"Sometimes you've got to wait another generation. You've got to wait in the desert for forty years, for the next generation to evolve and save the people. But eventually it happens."
-DJ Soul Slinger
"You don't have to have had any piano lessons, drum lessons, any kind of music lessons to make this kind of music. Any guy can go and spend $2000 or $3000, sit in his bedroom, and he can make music. What you like is what you sample and what you use."
-LTJ, quoted by Kodwo Eshun, "House: The Reinvention of House" in "A History of Electronic Music" (Caipirinha Productions, Inc., New York, 2000), p. 70.
XXIII. THE EIGHTIES, PART 3
House music and EDM evolved in the eighties as a musical reaffirmation of life in the face of death and Puritan oppression. But this evolution would not have been possible without a number of wondrous technological innovations that truly democratized the making of music by enabling virtually anyone with a couple thousand dollars and talent to participate in the creation of exciting new genres of dance music.
1. The Drum Machine
Aside from the turntable and mixer, the drum machine was the first instrument used by DJs and producers. They first appeared in the late sixties and were marketed under the names Rhythm Ace and Rock Mate. These early drum machines, or rhythm boxes as they were called, were primitive devices that could store a couple dozen pre-programmed rhythms.

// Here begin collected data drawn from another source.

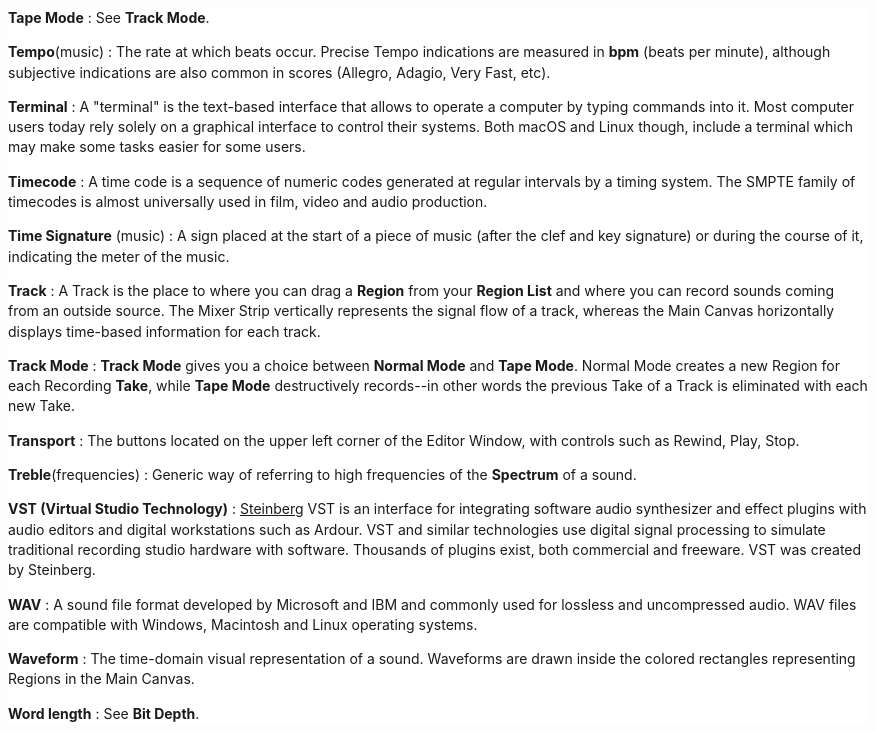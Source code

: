 **Tape Mode**
: See **Track Mode**. 

**Tempo**(music)
: The rate at which beats occur. Precise Tempo indications are measured in
**bpm** (beats per minute), although subjective indications are also
common in scores (Allegro, Adagio, Very Fast, etc). 

**Terminal**
: A "terminal" is the text-based interface that allows to operate a
computer by typing commands into it. Most computer users today rely
solely on a graphical interface to control their systems. Both macOS
and Linux though, include a terminal which may make some tasks easier
for some users. 

**Timecode**
: A time code is a sequence of numeric codes generated at regular
intervals by a timing system. The SMPTE family of timecodes is almost
universally used in film, video and audio production.

**Time Signature** (music) 
: A sign placed at the start of a piece of music (after the clef and key
signature) or during the course of it, indicating the meter of the
music.

**Track**
: A Track is the place to where you can drag a **Region** from your
**Region List** and where you can record sounds coming from an
outside source. The Mixer Strip vertically represents the signal flow of
a track, whereas the Main Canvas horizontally displays time-based
information for each track. 

**Track Mode**
: **Track Mode** gives you a choice between **Normal Mode** and **Tape
Mode**. Normal Mode creates a new Region for each Recording **Take**,
while **Tape Mode** destructively records--in other words the previous
Take of a Track is eliminated with each new Take.

**Transport**
: The buttons located on the upper left corner of the Editor Window, with
controls such as Rewind, Play, Stop. 

**Treble**(frequencies)
: Generic way of referring to high frequencies of the **Spectrum** of a
sound.

**VST (Virtual Studio Technology)**
: [Steinberg](http://en.wikipedia.org/wiki/Steinberg) VST is an
interface for integrating software audio synthesizer and effect plugins
with audio editors and digital workstations such as Ardour. VST and
similar technologies use digital signal processing to simulate
traditional recording studio hardware with software. Thousands of
plugins exist, both commercial and freeware. VST was created by
Steinberg. 

**WAV**
: A sound file format developed by Microsoft and IBM and commonly used for
lossless and uncompressed audio. WAV files are compatible with Windows,
Macintosh and Linux operating systems.

**Waveform**
: The time-domain visual representation of a sound. Waveforms are drawn
inside the colored rectangles representing Regions in the Main Canvas.

**Word length**
: See **Bit Depth**.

Roland introduced in the late seventies the first drum machine with a microprocessor that enabled the DJ or producer to record and store his or her own drum loops. This was a significant improvement, especially for the studio musician, for one could pretty much dispense with a live drummer and the related complexities of attaching mics to each drum and recording the rhythms over and over again to get them just right. Now one could link the drum machine directly to the mixing desk and manipulate the rhythms as one wished.

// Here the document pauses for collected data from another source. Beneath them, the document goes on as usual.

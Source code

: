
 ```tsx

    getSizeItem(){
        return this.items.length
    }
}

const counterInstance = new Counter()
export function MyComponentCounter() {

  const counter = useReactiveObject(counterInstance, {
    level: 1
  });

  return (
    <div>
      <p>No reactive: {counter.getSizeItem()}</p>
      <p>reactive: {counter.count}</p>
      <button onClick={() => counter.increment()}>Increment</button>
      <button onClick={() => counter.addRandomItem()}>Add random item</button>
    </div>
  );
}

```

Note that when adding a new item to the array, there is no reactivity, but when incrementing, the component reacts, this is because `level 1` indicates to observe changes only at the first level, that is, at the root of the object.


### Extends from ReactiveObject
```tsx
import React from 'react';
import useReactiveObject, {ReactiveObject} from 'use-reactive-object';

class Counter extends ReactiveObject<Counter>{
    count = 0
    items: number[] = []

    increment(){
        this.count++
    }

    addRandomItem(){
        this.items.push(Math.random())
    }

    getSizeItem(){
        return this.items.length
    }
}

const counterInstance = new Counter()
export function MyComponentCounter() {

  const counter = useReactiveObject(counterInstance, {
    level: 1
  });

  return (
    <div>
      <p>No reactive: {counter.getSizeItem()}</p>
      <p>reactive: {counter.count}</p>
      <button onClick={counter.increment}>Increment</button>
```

In 1982 Roland produced the legendary TR-808 drum machine which still has its devotees today. The device was easily programmed, although it was still an analogue device and not MIDI enabled. The next year Roland improved the 808 by incorporating both digital and analogue technology and MIDI into the TR-909.

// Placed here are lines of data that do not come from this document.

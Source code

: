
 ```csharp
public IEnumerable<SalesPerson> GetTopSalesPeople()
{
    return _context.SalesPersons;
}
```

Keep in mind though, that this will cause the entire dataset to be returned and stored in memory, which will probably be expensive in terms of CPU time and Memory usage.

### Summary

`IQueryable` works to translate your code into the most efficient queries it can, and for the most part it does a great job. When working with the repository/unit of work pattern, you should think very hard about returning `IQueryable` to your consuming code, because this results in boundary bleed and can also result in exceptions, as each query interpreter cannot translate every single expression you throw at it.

Also of note is the Roland TB-303 bassline machine also released in 1982. Many believe that the 303 was poorly conceived, but it played an important role in the creation of the Chicago house sound. DJ Pierre, for example, pushed a button on his 303 and found that that "acid sound was already in it" and used the device to create the first acid house tracks.
2. The Sampler: Freedom to Store and Refashion Music
The first music storage medium was the record. Before recording technologies the only way to experience music was to listen to live bands and orchestras. Records made heretofore unimaginable varieties of music available to everyone.
In the eighties a new medium for storage was made available to DJs and producers. This awesome new tool was the sampler.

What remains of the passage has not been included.